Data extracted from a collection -
----

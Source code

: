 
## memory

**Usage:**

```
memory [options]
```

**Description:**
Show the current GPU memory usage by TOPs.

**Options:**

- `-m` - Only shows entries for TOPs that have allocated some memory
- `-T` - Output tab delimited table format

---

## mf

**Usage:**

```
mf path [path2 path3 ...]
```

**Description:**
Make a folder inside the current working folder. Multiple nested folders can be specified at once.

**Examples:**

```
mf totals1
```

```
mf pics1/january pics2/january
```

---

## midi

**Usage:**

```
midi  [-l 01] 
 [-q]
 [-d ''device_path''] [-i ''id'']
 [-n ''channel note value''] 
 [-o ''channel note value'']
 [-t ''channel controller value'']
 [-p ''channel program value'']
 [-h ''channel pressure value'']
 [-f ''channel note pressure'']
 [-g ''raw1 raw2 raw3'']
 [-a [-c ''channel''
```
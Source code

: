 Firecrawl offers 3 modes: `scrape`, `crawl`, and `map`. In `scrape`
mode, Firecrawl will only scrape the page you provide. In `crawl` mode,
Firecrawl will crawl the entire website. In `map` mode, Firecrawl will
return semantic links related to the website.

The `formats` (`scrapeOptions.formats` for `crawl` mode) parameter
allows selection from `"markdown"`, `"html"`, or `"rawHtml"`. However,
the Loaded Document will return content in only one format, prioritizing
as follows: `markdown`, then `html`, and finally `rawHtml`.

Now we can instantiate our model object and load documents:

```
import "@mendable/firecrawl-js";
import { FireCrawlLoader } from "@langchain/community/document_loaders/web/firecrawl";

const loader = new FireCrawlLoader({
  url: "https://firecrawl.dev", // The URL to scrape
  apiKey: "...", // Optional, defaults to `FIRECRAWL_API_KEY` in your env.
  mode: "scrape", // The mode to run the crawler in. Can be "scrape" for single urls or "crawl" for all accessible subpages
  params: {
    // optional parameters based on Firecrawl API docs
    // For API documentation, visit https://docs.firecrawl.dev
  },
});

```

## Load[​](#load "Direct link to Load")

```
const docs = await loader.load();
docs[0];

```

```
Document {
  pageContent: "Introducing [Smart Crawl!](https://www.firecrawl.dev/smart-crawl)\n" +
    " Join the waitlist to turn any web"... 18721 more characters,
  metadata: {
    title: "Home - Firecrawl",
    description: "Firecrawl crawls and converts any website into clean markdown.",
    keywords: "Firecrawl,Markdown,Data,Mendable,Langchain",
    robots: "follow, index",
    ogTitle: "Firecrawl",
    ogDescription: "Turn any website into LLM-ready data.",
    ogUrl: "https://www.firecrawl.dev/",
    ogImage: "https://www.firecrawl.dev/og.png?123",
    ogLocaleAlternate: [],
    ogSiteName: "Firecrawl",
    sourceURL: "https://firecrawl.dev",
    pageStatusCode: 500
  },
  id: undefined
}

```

----

TRY IT -
Write all the data out again, word for word.

ANSWER AREA -
Source code

: 
## memory

**Usage:**

```
memory [options]
```

**Description:**
Show the current GPU memory usage by TOPs.

**Options:**

- `-m` - Only shows entries for TOPs that have allocated some memory
- `-T` - Output tab delimited table format

---

## mf

**Usage:**

```
mf path [path2 path3 ...]
```

**Description:**
Make a folder inside the current working folder. Multiple nested folders can be specified at once.

**Examples:**

```
mf totals1
```

```
mf pics1/january pics2/january
```

---

## midi

**Usage:**

```
midi  [-l 01] 
 [-q]
 [-d ''device_path''] [-i ''id'']
 [-n ''channel note value''] 
 [-o ''channel note value'']
 [-t ''channel controller value'']
 [-p ''channel program value'']
 [-h ''channel pressure value'']
 [-f ''channel note pressure'']
 [-g ''raw1 raw2 raw3'']
 [-a [-c ''channel''
```
Source code

: Firecrawl offers 3 modes: `scrape`, `crawl`, and `map`. In `scrape`
mode, Firecrawl will only scrape the page you provide. In `crawl` mode,
Firecrawl will crawl the entire website. In `map` mode, Firecrawl will
return semantic links related to the website.

The `formats` (`scrapeOptions.formats` for `crawl` mode) parameter
allows selection from `"markdown"`, `"html"`, or `"rawHtml"`. However,
the Loaded Document will return content in only one format, prioritizing
as follows: `markdown`, then `html`, and finally `rawHtml`.

Now we can instantiate our model object and load documents:

```
import "@mendable/firecrawl-js";
import { FireCrawlLoader } from "@langchain/community/document_loaders/web/firecrawl";

const loader = new FireCrawlLoader({
  url: "https://firecrawl.dev", // The URL to scrape
  apiKey: "...", // Optional, defaults to `FIRECRAWL_API_KEY` in your env.
  mode: "scrape", // The mode to run the crawler in. Can be "scrape" for single urls or "crawl" for all accessible subpages
  params: {
    // optional parameters based on Firecrawl API docs
    // For API documentation, visit https://docs.firecrawl.dev
  },
});

```

## Load[​](#load "Direct link to Load")

```
const docs = await loader.load();
docs[0];

```

```
Document {
  pageContent: "Introducing [Smart Crawl!](https://www.firecrawl.dev/smart-crawl)\n" +
    " Join the waitlist to turn any web"... 18721 more characters,
  metadata: {
    title: "Home - Firecrawl",
    description: "Firecrawl crawls and converts any website into clean markdown.",
    keywords: "Firecrawl,Markdown,Data,Mendable,Langchain",
    robots: "follow, index",
    ogTitle: "Firecrawl",
    ogDescription: "Turn any website into LLM-ready data.",
    ogUrl: "https://www.firecrawl.dev/",
    ogImage: "https://www.firecrawl.dev/og.png?123",
    ogLocaleAlternate: [],
    ogSiteName: "Firecrawl",
    sourceURL: "https://firecrawl.dev",
    pageStatusCode: 500
  },
  id: undefined
}

```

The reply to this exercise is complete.